Dataset entries:
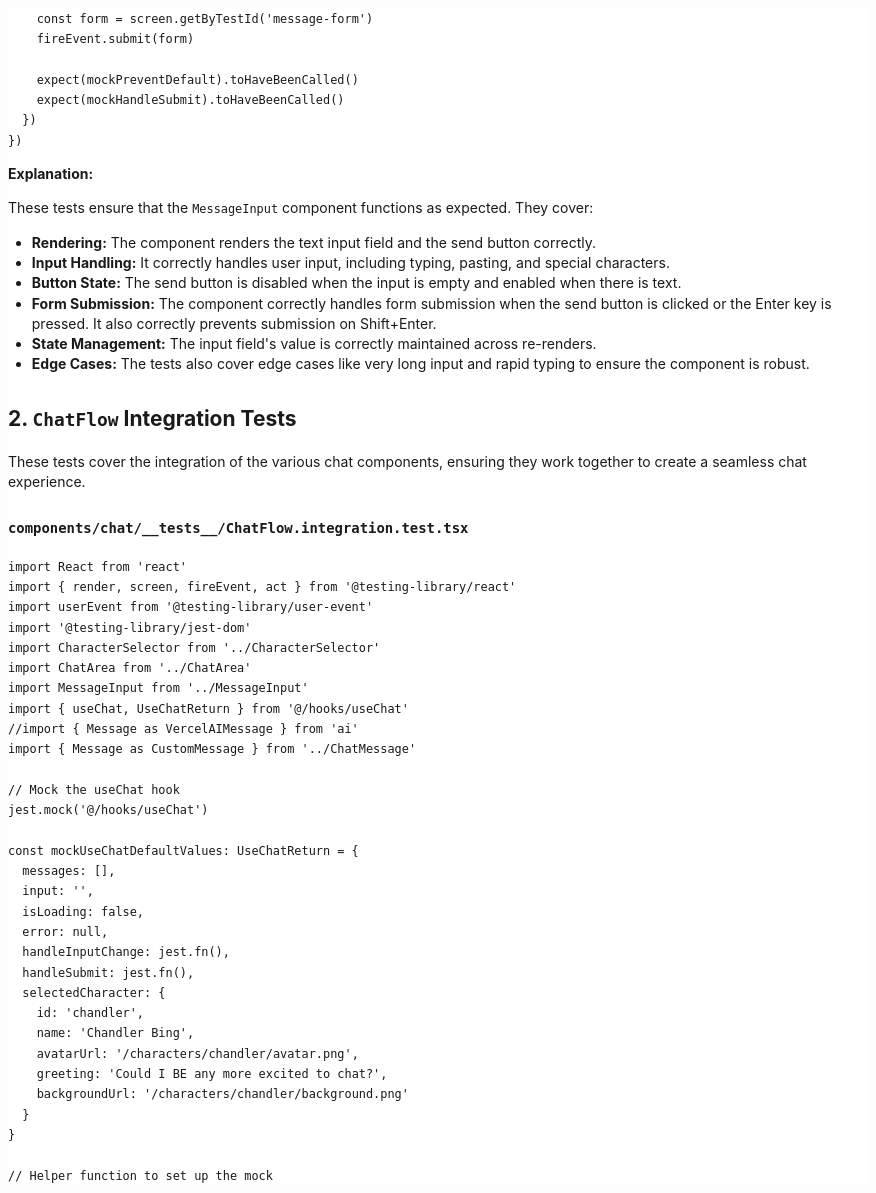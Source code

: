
 ```tsx
    const form = screen.getByTestId('message-form')
    fireEvent.submit(form)
    
    expect(mockPreventDefault).toHaveBeenCalled()
    expect(mockHandleSubmit).toHaveBeenCalled()
  })
})
```

**Explanation:**

These tests ensure that the `MessageInput` component functions as expected. They cover:

*   **Rendering:** The component renders the text input field and the send button correctly.
*   **Input Handling:** It correctly handles user input, including typing, pasting, and special characters.
*   **Button State:** The send button is disabled when the input is empty and enabled when there is text.
*   **Form Submission:** The component correctly handles form submission when the send button is clicked or the Enter key is pressed. It also correctly prevents submission on Shift+Enter.
*   **State Management:** The input field's value is correctly maintained across re-renders.
*   **Edge Cases:** The tests also cover edge cases like very long input and rapid typing to ensure the component is robust.

## 2. `ChatFlow` Integration Tests

These tests cover the integration of the various chat components, ensuring they work together to create a seamless chat experience.

### `components/chat/__tests__/ChatFlow.integration.test.tsx`

```tsx
import React from 'react'
import { render, screen, fireEvent, act } from '@testing-library/react'
import userEvent from '@testing-library/user-event'
import '@testing-library/jest-dom'
import CharacterSelector from '../CharacterSelector'
import ChatArea from '../ChatArea'
import MessageInput from '../MessageInput'
import { useChat, UseChatReturn } from '@/hooks/useChat'
//import { Message as VercelAIMessage } from 'ai'
import { Message as CustomMessage } from '../ChatMessage'

// Mock the useChat hook
jest.mock('@/hooks/useChat')

const mockUseChatDefaultValues: UseChatReturn = {
  messages: [],
  input: '',
  isLoading: false,
  error: null,
  handleInputChange: jest.fn(),
  handleSubmit: jest.fn(),
  selectedCharacter: {
    id: 'chandler',
    name: 'Chandler Bing',
    avatarUrl: '/characters/chandler/avatar.png',
    greeting: 'Could I BE any more excited to chat?',
    backgroundUrl: '/characters/chandler/background.png'
  }
}

// Helper function to set up the mock
```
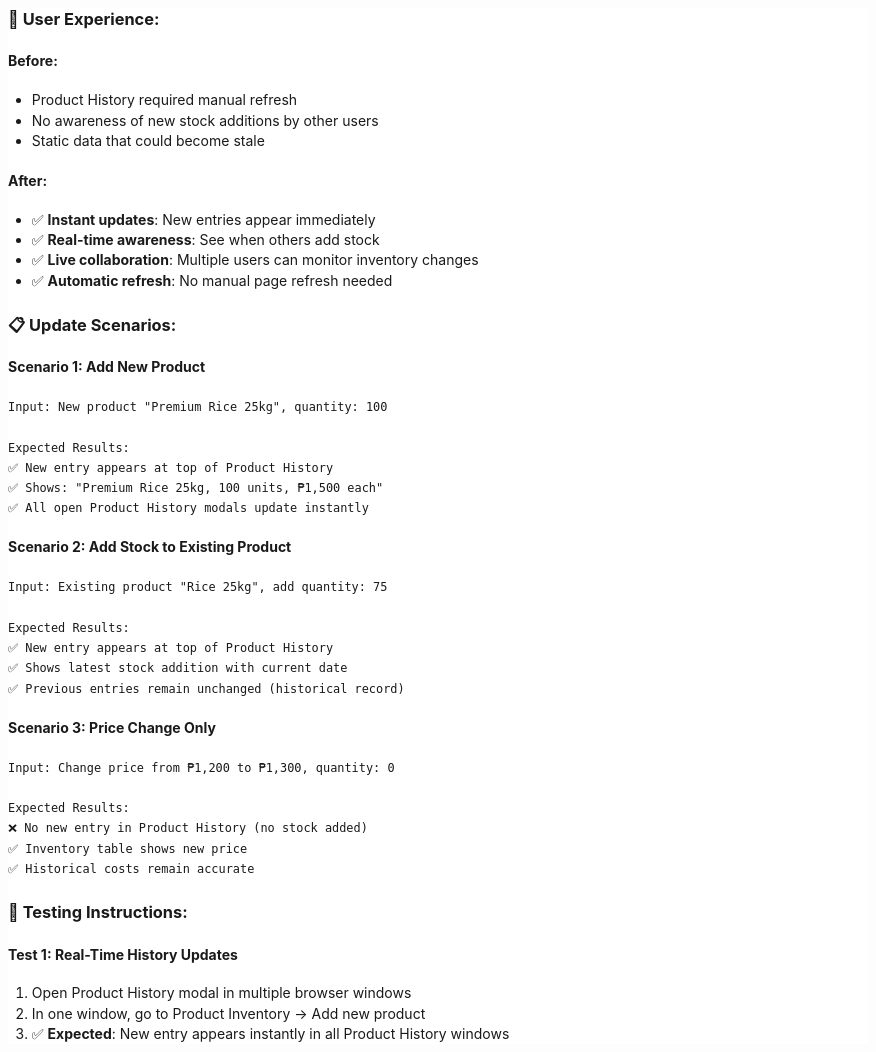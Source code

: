 ### 🎨 **User Experience:**

#### **Before:**
- Product History required manual refresh
- No awareness of new stock additions by other users
- Static data that could become stale

#### **After:**
- ✅ **Instant updates**: New entries appear immediately
- ✅ **Real-time awareness**: See when others add stock
- ✅ **Live collaboration**: Multiple users can monitor inventory changes
- ✅ **Automatic refresh**: No manual page refresh needed

### 📋 **Update Scenarios:**

#### **Scenario 1: Add New Product**
```
Input: New product "Premium Rice 25kg", quantity: 100

Expected Results:
✅ New entry appears at top of Product History
✅ Shows: "Premium Rice 25kg, 100 units, ₱1,500 each"
✅ All open Product History modals update instantly
```

#### **Scenario 2: Add Stock to Existing Product**
```
Input: Existing product "Rice 25kg", add quantity: 75

Expected Results:
✅ New entry appears at top of Product History  
✅ Shows latest stock addition with current date
✅ Previous entries remain unchanged (historical record)
```

#### **Scenario 3: Price Change Only**
```
Input: Change price from ₱1,200 to ₱1,300, quantity: 0

Expected Results:
❌ No new entry in Product History (no stock added)
✅ Inventory table shows new price
✅ Historical costs remain accurate
```

### 🧪 **Testing Instructions:**

#### **Test 1: Real-Time History Updates**
1. Open Product History modal in multiple browser windows
2. In one window, go to Product Inventory → Add new product
3. ✅ **Expected**: New entry appears instantly in all Product History windows
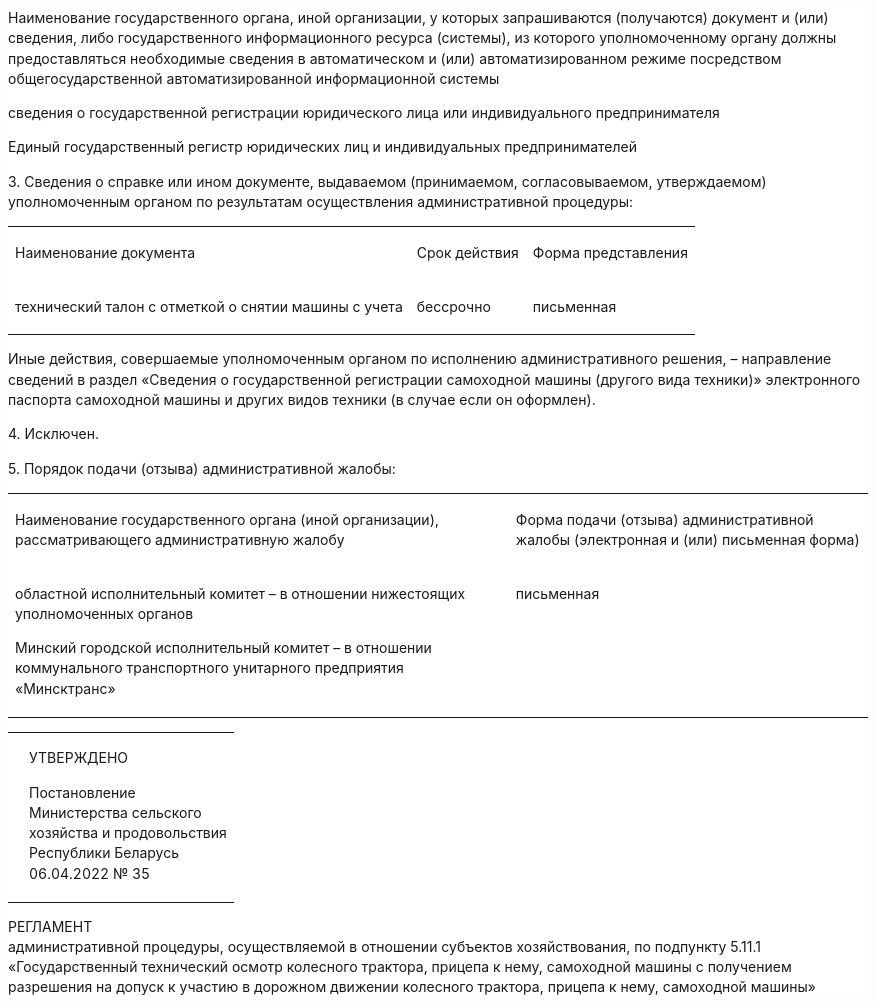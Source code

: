 <td><p>Наименование государственного органа, иной организации, у которых запрашиваются (получаются) документ и (или) сведения, либо государственного информационного ресурса (системы), из которого уполномоченному органу должны предоставляться необходимые сведения в автоматическом и (или) автоматизированном режиме посредством общегосударственной автоматизированной информационной системы</p></td>
</tr>
<tr>
<td><p>сведения о государственной регистрации юридического лица или индивидуального предпринимателя</p></td>
<td><p>Единый государственный регистр юридических лиц и индивидуальных предпринимателей </p></td>
</tr>
</table>
<p></p>
<p>3. Сведения о справке или ином документе, выдаваемом (принимаемом, согласовываемом, утверждаемом) уполномоченным органом по результатам осуществления административной процедуры:</p>
<p></p>
<table>
<tr>
<td><p>Наименование документа</p></td>
<td><p>Срок действия</p></td>
<td><p>Форма представления</p></td>
</tr>
<tr>
<td><p>технический талон с отметкой о снятии машины с учета</p></td>
<td><p>бессрочно</p></td>
<td><p>письменная</p></td>
</tr>
</table>
<p></p>
<p>Иные действия, совершаемые уполномоченным органом по исполнению административного решения, – направление сведений в раздел «Сведения о государственной регистрации самоходной машины (другого вида техники)» электронного паспорта самоходной машины и других видов техники (в случае если он оформлен).</p>
<p>4. Исключен.</p>
<p>5. Порядок подачи (отзыва) административной жалобы:</p>
<p></p>
<table>
<tr>
<td><p>Наименование государственного органа (иной организации), рассматривающего административную жалобу</p></td>
<td><p>Форма подачи (отзыва) административной жалобы (электронная и (или) письменная форма)</p></td>
</tr>
<tr>
<td>
<p>областной исполнительный комитет – в отношении нижестоящих уполномоченных органов</p>
<p>Минский городской исполнительный комитет – в отношении коммунального транспортного унитарного предприятия «Минсктранс»</p>
</td>
<td><p>письменная</p></td>
</tr>
</table>
<p></p>
<table><tr>
<td><p></p></td>
<td>
<p>УТВЕРЖДЕНО</p>
<p>Постановление <br>Министерства сельского <br>хозяйства и продовольствия <br>Республики Беларусь<br>06.04.2022 № 35</p>
</td>
</tr></table>
<p>РЕГЛАМЕНТ<br>административной процедуры, осуществляемой в отношении субъектов хозяйствования, по подпункту 5.11.1 «Государственный технический осмотр колесного трактора, прицепа к нему, самоходной машины с получением разрешения на допуск к участию в дорожном движении колесного трактора, прицепа к нему, самоходной машины»</p>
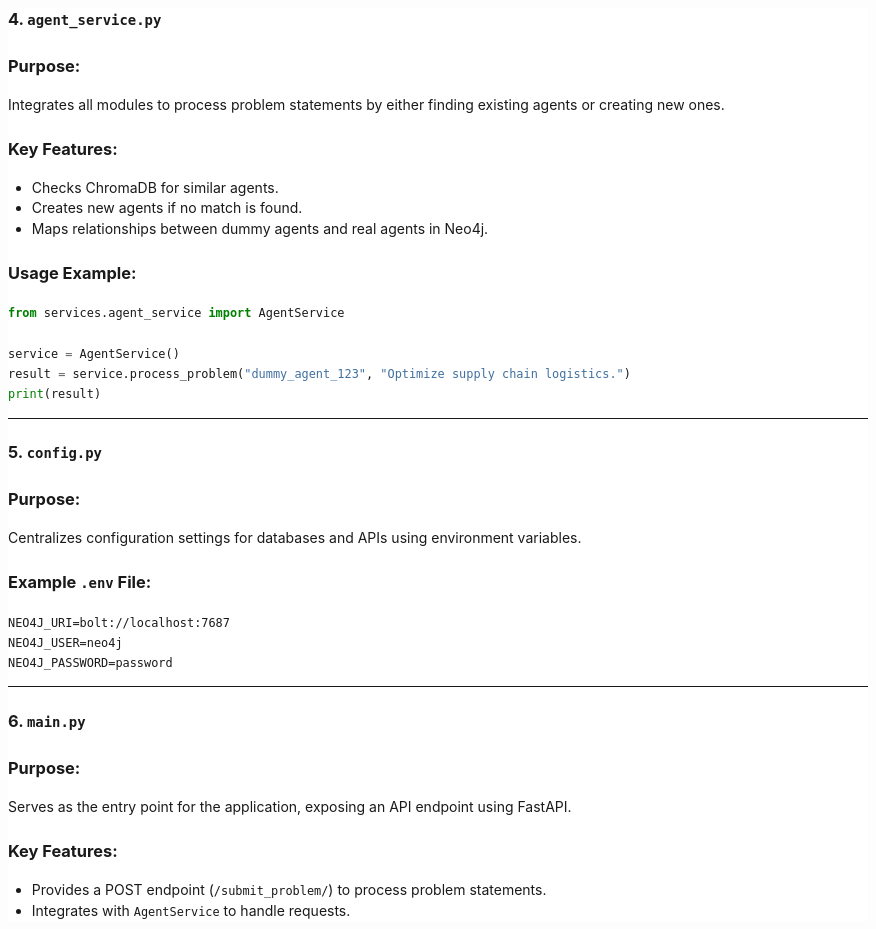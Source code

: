### **4. `agent_service.py`**

### Purpose:

Integrates all modules to process problem statements by either finding existing agents or creating new ones.

### Key Features:

- Checks ChromaDB for similar agents.
- Creates new agents if no match is found.
- Maps relationships between dummy agents and real agents in Neo4j.

### Usage Example:

```python
from services.agent_service import AgentService

service = AgentService()
result = service.process_problem("dummy_agent_123", "Optimize supply chain logistics.")
print(result)

```

---

### **5. `config.py`**

### Purpose:

Centralizes configuration settings for databases and APIs using environment variables.

### Example `.env` File:

```
NEO4J_URI=bolt://localhost:7687
NEO4J_USER=neo4j
NEO4J_PASSWORD=password

```

---

### **6. `main.py`**

### Purpose:

Serves as the entry point for the application, exposing an API endpoint using FastAPI.

### Key Features:

- Provides a POST endpoint (`/submit_problem/`) to process problem statements.
- Integrates with `AgentService` to handle requests.
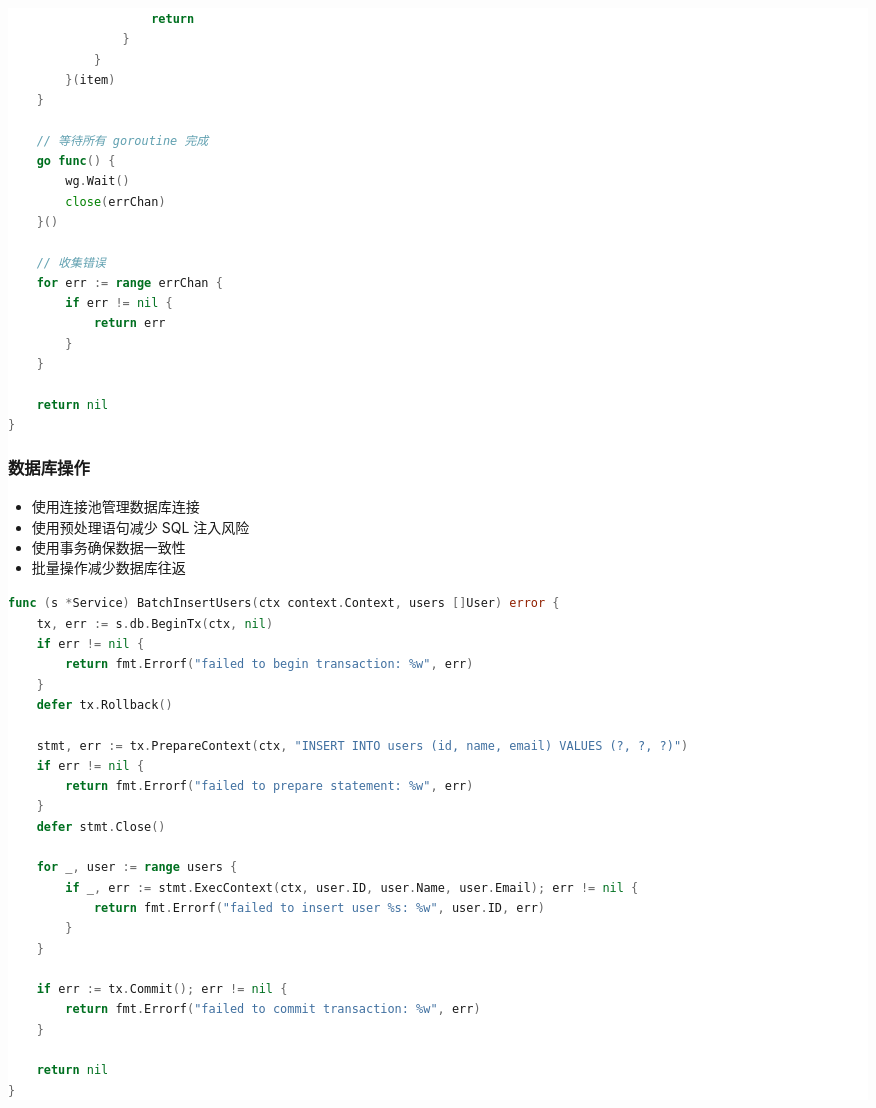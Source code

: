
 ```go
                    return
                }
            }
        }(item)
    }
    
    // 等待所有 goroutine 完成
    go func() {
        wg.Wait()
        close(errChan)
    }()
    
    // 收集错误
    for err := range errChan {
        if err != nil {
            return err
        }
    }
    
    return nil
}
```

### 数据库操作

- 使用连接池管理数据库连接
- 使用预处理语句减少 SQL 注入风险
- 使用事务确保数据一致性
- 批量操作减少数据库往返

```go
func (s *Service) BatchInsertUsers(ctx context.Context, users []User) error {
    tx, err := s.db.BeginTx(ctx, nil)
    if err != nil {
        return fmt.Errorf("failed to begin transaction: %w", err)
    }
    defer tx.Rollback()
    
    stmt, err := tx.PrepareContext(ctx, "INSERT INTO users (id, name, email) VALUES (?, ?, ?)")
    if err != nil {
        return fmt.Errorf("failed to prepare statement: %w", err)
    }
    defer stmt.Close()
    
    for _, user := range users {
        if _, err := stmt.ExecContext(ctx, user.ID, user.Name, user.Email); err != nil {
            return fmt.Errorf("failed to insert user %s: %w", user.ID, err)
        }
    }
    
    if err := tx.Commit(); err != nil {
        return fmt.Errorf("failed to commit transaction: %w", err)
    }
    
    return nil
}
```
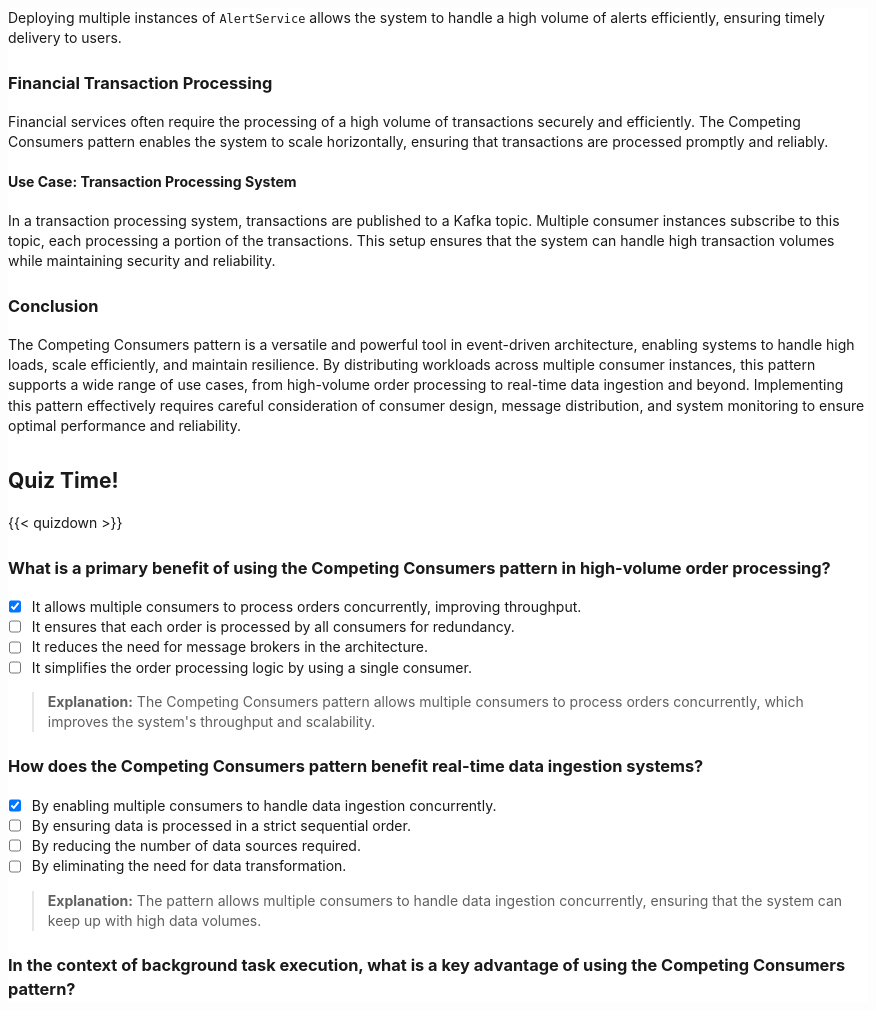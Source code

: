 Deploying multiple instances of `AlertService` allows the system to handle a high volume of alerts efficiently, ensuring timely delivery to users.

### Financial Transaction Processing

Financial services often require the processing of a high volume of transactions securely and efficiently. The Competing Consumers pattern enables the system to scale horizontally, ensuring that transactions are processed promptly and reliably.

#### Use Case: Transaction Processing System

In a transaction processing system, transactions are published to a Kafka topic. Multiple consumer instances subscribe to this topic, each processing a portion of the transactions. This setup ensures that the system can handle high transaction volumes while maintaining security and reliability.

### Conclusion

The Competing Consumers pattern is a versatile and powerful tool in event-driven architecture, enabling systems to handle high loads, scale efficiently, and maintain resilience. By distributing workloads across multiple consumer instances, this pattern supports a wide range of use cases, from high-volume order processing to real-time data ingestion and beyond. Implementing this pattern effectively requires careful consideration of consumer design, message distribution, and system monitoring to ensure optimal performance and reliability.

## Quiz Time!

{{< quizdown >}}

### What is a primary benefit of using the Competing Consumers pattern in high-volume order processing?

- [x] It allows multiple consumers to process orders concurrently, improving throughput.
- [ ] It ensures that each order is processed by all consumers for redundancy.
- [ ] It reduces the need for message brokers in the architecture.
- [ ] It simplifies the order processing logic by using a single consumer.

> **Explanation:** The Competing Consumers pattern allows multiple consumers to process orders concurrently, which improves the system's throughput and scalability.

### How does the Competing Consumers pattern benefit real-time data ingestion systems?

- [x] By enabling multiple consumers to handle data ingestion concurrently.
- [ ] By ensuring data is processed in a strict sequential order.
- [ ] By reducing the number of data sources required.
- [ ] By eliminating the need for data transformation.

> **Explanation:** The pattern allows multiple consumers to handle data ingestion concurrently, ensuring that the system can keep up with high data volumes.

### In the context of background task execution, what is a key advantage of using the Competing Consumers pattern?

• [Task instructions]
Looking above, find the stretch of lines that opens with the one holding "maintained across re-renders." and closes with the one holding "- ✅ **Instant". Copy it exactly, pictures excluded.

• [Task answer]
*   **State Management:** The input field's value is correctly maintained across re-renders.
*   **Edge Cases:** The tests also cover edge cases like very long input and rapid typing to ensure the component is robust.

## 2. `ChatFlow` Integration Tests

These tests cover the integration of the various chat components, ensuring they work together to create a seamless chat experience.

### `components/chat/__tests__/ChatFlow.integration.test.tsx`

```tsx
import React from 'react'
import { render, screen, fireEvent, act } from '@testing-library/react'
import userEvent from '@testing-library/user-event'
import '@testing-library/jest-dom'
import CharacterSelector from '../CharacterSelector'
import ChatArea from '../ChatArea'
import MessageInput from '../MessageInput'
import { useChat, UseChatReturn } from '@/hooks/useChat'
//import { Message as VercelAIMessage } from 'ai'
import { Message as CustomMessage } from '../ChatMessage'

// Mock the useChat hook
jest.mock('@/hooks/useChat')

const mockUseChatDefaultValues: UseChatReturn = {
  messages: [],
  input: '',
  isLoading: false,
  error: null,
  handleInputChange: jest.fn(),
  handleSubmit: jest.fn(),
  selectedCharacter: {
    id: 'chandler',
    name: 'Chandler Bing',
    avatarUrl: '/characters/chandler/avatar.png',
    greeting: 'Could I BE any more excited to chat?',
    backgroundUrl: '/characters/chandler/background.png'
  }
}

// Helper function to set up the mock
```
Source code

: ### 🎨 **User Experience:**

#### **Before:**
- Product History required manual refresh
- No awareness of new stock additions by other users
- Static data that could become stale

#### **After:**
- ✅ **Instant updates**: New entries appear immediately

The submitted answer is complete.